Reproduce the closing part of the entries exactly: the line with "### 1.2: Pulsar Docker" and all lines after it, ending with the last line, and nothing else.

**Excerpted records**
Content starts
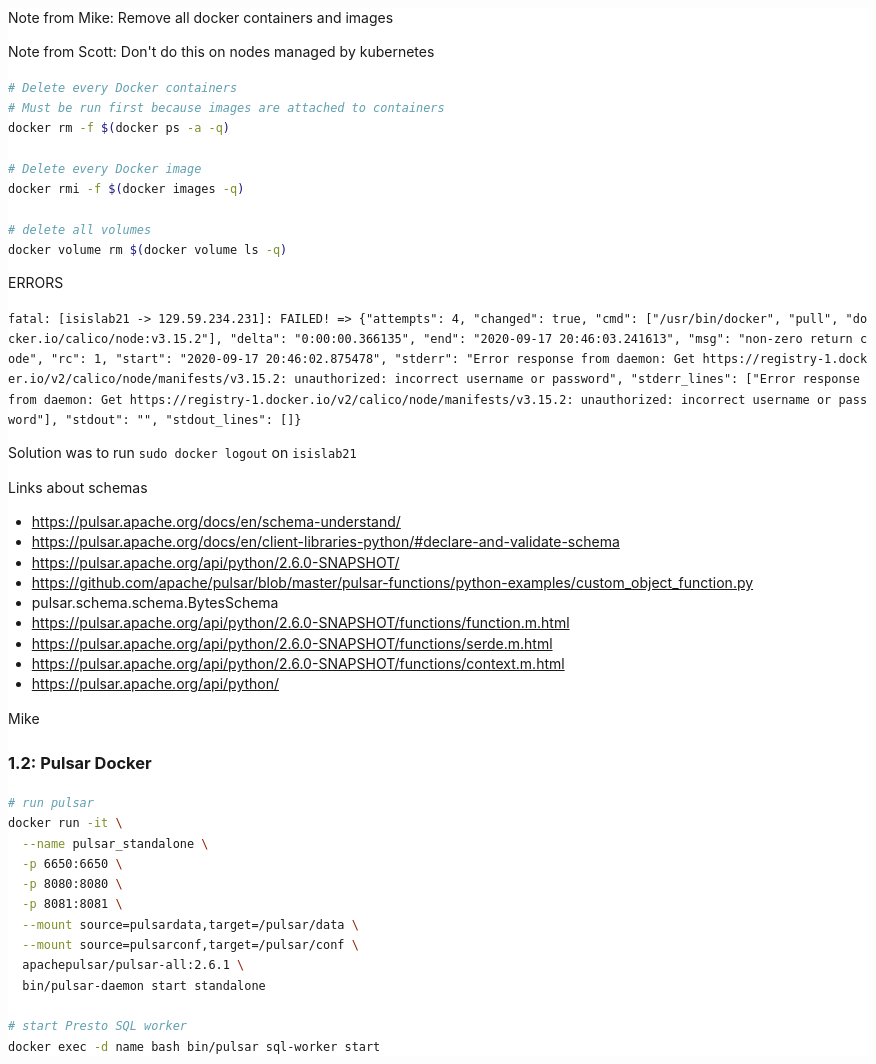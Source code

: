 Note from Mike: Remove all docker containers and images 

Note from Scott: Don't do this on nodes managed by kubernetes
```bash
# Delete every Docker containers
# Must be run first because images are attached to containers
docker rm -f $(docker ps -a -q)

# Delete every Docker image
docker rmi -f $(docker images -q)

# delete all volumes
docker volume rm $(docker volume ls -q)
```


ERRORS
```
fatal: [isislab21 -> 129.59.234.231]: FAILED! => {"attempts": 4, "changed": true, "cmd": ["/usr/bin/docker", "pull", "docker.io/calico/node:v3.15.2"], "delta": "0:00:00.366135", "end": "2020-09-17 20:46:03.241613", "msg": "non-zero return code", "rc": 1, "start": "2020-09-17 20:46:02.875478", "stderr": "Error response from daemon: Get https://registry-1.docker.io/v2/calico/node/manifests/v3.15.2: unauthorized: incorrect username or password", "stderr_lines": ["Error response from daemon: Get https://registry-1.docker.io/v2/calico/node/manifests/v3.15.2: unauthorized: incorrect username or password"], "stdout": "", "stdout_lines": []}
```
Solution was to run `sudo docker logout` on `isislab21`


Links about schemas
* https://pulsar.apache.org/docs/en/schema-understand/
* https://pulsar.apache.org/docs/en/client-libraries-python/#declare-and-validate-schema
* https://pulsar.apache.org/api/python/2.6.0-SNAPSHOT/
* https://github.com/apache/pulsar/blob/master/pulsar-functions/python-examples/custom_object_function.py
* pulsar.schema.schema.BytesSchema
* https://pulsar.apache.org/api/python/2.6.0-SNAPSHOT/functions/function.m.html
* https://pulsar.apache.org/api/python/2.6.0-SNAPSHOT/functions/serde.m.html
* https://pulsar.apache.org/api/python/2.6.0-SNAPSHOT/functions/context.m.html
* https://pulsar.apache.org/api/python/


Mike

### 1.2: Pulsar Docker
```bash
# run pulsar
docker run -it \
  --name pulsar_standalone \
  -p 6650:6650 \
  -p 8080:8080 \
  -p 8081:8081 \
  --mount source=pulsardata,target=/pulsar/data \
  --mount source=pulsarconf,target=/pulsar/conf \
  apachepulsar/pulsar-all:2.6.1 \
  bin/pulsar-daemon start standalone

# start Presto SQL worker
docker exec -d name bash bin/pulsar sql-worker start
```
Content ends
**Response below**
### 1.2: Pulsar Docker
```bash
# run pulsar
docker run -it \
  --name pulsar_standalone \
  -p 6650:6650 \
  -p 8080:8080 \
  -p 8081:8081 \
  --mount source=pulsardata,target=/pulsar/data \
  --mount source=pulsarconf,target=/pulsar/conf \
  apachepulsar/pulsar-all:2.6.1 \
  bin/pulsar-daemon start standalone

# start Presto SQL worker
docker exec -d name bash bin/pulsar sql-worker start
```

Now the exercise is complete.